++++ PROVIDED ENTRIES
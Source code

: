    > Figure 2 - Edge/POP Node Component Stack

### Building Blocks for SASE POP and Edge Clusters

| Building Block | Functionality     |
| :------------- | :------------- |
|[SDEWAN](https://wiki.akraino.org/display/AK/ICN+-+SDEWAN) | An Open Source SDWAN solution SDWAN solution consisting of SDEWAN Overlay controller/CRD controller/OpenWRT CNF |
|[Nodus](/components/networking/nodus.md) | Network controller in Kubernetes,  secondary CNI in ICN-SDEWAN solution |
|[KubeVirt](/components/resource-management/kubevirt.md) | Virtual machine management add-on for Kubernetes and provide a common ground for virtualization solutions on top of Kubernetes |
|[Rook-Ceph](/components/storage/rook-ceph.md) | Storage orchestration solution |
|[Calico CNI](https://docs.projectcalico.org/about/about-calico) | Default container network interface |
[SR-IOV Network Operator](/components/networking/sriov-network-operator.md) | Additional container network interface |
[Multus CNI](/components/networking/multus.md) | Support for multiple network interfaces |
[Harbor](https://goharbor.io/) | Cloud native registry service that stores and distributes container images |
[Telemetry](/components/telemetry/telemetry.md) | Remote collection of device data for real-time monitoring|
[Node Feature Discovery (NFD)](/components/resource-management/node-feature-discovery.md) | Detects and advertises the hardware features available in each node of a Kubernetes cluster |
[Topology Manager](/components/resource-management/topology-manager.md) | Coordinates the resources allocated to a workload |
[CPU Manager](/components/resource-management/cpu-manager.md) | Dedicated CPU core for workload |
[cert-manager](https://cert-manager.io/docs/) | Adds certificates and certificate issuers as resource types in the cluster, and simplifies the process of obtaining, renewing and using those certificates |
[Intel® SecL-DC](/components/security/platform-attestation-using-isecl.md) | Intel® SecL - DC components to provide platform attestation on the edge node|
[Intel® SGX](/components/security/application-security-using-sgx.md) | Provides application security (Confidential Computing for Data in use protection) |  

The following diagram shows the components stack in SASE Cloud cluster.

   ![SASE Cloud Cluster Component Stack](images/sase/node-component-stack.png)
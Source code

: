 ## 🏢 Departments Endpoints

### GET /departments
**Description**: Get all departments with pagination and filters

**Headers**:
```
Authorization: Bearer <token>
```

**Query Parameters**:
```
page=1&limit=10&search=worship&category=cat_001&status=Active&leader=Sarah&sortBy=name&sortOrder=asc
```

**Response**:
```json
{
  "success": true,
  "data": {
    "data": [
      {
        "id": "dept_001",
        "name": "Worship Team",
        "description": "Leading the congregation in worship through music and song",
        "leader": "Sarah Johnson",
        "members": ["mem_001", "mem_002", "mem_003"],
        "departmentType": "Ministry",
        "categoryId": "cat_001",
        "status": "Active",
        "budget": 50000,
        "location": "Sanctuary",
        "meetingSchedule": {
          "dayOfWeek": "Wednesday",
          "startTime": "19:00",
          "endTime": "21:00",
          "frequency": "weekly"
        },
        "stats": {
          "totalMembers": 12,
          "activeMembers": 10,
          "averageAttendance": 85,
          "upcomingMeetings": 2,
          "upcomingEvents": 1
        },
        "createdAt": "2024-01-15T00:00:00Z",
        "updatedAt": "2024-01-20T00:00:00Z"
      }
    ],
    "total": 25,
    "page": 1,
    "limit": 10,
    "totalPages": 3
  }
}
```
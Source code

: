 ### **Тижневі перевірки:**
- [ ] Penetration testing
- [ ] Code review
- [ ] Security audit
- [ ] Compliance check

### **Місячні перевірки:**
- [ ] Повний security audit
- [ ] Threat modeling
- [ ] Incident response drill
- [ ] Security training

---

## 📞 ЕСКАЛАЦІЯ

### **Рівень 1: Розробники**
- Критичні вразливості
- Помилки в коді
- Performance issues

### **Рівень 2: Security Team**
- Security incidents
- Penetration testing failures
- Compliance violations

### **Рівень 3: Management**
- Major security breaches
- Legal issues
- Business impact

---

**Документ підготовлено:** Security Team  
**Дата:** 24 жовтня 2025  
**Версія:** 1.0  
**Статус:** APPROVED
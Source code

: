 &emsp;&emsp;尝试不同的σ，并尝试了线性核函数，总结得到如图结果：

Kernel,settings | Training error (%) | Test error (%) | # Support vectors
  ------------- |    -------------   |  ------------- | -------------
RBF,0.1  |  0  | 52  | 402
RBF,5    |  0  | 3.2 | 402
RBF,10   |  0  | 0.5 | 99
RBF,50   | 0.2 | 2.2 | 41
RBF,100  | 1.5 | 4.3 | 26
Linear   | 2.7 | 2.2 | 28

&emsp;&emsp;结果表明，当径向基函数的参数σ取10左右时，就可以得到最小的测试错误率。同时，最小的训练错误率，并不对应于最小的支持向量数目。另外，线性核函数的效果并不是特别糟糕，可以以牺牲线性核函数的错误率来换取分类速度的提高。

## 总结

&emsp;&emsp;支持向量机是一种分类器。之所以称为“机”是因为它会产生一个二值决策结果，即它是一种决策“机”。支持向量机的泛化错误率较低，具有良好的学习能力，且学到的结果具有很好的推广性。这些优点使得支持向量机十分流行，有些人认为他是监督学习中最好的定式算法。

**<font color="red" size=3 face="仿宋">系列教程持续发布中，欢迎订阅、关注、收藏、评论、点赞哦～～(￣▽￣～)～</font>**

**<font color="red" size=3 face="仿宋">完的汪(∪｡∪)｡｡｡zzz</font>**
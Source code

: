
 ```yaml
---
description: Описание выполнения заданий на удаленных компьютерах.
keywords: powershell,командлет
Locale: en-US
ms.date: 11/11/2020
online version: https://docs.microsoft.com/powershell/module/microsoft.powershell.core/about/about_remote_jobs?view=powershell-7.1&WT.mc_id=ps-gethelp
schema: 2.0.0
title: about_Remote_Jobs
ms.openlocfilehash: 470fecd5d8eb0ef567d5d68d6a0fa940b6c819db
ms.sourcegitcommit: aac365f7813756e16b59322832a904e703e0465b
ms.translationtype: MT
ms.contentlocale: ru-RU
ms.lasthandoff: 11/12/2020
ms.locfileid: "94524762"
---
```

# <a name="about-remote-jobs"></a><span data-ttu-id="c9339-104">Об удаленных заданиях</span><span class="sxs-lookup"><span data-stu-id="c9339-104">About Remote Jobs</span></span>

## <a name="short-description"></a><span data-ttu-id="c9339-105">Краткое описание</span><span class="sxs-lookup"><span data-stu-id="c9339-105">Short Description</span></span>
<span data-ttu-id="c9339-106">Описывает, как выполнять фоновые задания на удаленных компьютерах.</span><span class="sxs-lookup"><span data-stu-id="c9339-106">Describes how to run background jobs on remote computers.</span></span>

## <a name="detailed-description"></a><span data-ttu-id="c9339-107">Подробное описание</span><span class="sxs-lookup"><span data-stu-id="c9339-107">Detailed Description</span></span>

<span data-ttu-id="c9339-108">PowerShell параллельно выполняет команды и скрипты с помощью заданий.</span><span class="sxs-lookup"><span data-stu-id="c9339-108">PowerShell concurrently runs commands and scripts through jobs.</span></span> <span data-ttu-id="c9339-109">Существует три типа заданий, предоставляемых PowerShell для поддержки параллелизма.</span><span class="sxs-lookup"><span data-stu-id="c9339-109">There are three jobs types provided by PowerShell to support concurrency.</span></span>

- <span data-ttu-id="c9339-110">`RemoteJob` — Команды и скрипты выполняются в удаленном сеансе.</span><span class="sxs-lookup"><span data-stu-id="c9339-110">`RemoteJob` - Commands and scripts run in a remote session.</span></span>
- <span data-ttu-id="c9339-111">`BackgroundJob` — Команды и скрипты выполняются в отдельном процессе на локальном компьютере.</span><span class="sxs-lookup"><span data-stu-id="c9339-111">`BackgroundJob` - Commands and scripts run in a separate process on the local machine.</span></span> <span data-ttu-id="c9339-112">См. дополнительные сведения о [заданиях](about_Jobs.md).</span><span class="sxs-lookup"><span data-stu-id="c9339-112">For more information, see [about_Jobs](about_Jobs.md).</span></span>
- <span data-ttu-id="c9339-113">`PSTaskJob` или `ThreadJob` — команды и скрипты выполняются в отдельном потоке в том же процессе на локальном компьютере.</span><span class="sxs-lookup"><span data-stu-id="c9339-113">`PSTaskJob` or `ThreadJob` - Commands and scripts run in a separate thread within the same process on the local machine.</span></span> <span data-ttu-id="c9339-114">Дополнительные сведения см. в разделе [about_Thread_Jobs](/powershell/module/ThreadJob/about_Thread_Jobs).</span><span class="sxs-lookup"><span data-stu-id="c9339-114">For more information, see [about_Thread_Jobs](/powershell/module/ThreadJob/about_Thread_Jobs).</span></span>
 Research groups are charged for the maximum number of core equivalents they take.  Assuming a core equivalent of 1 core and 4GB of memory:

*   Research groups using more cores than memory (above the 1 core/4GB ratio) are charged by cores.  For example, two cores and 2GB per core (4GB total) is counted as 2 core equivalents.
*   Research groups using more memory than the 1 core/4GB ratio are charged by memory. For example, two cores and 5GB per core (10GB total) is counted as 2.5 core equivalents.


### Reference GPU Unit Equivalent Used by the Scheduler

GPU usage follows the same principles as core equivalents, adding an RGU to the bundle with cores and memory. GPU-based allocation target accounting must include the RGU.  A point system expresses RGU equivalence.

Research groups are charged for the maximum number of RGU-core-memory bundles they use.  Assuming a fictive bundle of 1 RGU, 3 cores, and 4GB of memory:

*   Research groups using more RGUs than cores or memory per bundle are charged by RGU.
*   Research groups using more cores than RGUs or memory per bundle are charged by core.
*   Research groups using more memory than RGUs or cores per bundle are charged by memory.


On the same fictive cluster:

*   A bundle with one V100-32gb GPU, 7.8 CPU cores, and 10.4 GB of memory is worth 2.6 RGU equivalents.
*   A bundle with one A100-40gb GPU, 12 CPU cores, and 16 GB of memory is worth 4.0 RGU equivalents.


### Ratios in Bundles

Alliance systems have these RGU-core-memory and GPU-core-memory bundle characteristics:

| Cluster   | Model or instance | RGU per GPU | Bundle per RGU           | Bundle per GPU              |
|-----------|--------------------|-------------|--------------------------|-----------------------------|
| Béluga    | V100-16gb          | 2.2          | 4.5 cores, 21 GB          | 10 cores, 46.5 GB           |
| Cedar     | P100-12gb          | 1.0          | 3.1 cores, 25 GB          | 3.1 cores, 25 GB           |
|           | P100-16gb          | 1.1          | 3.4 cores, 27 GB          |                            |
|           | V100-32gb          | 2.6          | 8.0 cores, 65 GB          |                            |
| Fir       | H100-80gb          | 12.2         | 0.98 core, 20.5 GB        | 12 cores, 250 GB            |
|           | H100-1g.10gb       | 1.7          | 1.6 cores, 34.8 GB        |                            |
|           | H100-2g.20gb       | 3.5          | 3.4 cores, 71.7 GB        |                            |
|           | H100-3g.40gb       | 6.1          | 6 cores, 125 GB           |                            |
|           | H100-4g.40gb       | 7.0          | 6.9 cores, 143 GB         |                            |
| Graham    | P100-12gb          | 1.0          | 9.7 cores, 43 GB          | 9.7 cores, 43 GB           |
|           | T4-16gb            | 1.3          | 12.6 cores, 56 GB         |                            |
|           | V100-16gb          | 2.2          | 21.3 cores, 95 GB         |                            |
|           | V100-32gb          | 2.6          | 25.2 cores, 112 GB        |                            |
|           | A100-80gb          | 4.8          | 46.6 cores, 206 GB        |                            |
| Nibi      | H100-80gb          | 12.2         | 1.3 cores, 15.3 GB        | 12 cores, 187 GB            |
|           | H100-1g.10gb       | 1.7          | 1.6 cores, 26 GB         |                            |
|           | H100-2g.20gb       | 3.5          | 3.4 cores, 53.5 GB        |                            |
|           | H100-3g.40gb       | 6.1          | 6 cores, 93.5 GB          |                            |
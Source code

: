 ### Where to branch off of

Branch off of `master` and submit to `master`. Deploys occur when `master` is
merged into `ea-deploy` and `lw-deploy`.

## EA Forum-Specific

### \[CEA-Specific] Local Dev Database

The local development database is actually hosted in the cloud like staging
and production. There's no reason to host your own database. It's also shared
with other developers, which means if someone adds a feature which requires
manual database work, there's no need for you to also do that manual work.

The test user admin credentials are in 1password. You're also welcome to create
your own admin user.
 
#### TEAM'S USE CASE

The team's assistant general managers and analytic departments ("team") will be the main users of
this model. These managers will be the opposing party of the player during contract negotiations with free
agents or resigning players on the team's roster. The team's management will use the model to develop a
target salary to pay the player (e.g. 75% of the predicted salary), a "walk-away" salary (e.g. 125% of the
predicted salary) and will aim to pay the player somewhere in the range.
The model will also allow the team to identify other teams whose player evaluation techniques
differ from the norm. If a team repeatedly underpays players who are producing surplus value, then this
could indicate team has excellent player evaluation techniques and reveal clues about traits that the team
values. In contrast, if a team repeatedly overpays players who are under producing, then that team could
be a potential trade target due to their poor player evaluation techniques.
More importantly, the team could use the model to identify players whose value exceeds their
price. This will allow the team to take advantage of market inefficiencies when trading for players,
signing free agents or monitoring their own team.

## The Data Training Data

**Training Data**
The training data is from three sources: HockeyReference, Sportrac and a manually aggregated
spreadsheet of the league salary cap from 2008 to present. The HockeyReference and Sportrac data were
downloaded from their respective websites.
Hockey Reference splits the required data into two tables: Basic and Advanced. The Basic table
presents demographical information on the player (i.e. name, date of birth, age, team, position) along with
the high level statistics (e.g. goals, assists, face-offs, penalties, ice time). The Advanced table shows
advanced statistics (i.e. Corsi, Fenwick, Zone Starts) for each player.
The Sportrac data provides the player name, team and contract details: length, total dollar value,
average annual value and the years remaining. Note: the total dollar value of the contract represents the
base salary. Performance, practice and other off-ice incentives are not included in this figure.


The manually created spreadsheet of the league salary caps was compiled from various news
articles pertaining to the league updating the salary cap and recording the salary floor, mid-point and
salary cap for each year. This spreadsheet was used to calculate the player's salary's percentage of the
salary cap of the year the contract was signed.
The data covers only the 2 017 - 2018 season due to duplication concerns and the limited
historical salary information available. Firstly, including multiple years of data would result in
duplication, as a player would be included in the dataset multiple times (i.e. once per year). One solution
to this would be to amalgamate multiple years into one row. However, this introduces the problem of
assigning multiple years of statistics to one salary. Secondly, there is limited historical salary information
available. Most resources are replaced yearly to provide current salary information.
++++++++
PROBLEM TO SOLVE: Please transcribe the data exactly from its first line. End with the line that contains "[Telemetry](/components/telemetry/telemetry.md) | Remote".

OUTPUT OF THE TASK:
Source code

:    > Figure 2 - Edge/POP Node Component Stack

### Building Blocks for SASE POP and Edge Clusters

| Building Block | Functionality     |
| :------------- | :------------- |
|[SDEWAN](https://wiki.akraino.org/display/AK/ICN+-+SDEWAN) | An Open Source SDWAN solution SDWAN solution consisting of SDEWAN Overlay controller/CRD controller/OpenWRT CNF |
|[Nodus](/components/networking/nodus.md) | Network controller in Kubernetes,  secondary CNI in ICN-SDEWAN solution |
|[KubeVirt](/components/resource-management/kubevirt.md) | Virtual machine management add-on for Kubernetes and provide a common ground for virtualization solutions on top of Kubernetes |
|[Rook-Ceph](/components/storage/rook-ceph.md) | Storage orchestration solution |
|[Calico CNI](https://docs.projectcalico.org/about/about-calico) | Default container network interface |
[SR-IOV Network Operator](/components/networking/sriov-network-operator.md) | Additional container network interface |
[Multus CNI](/components/networking/multus.md) | Support for multiple network interfaces |
[Harbor](https://goharbor.io/) | Cloud native registry service that stores and distributes container images |
[Telemetry](/components/telemetry/telemetry.md) | Remote collection of device data for real-time monitoring|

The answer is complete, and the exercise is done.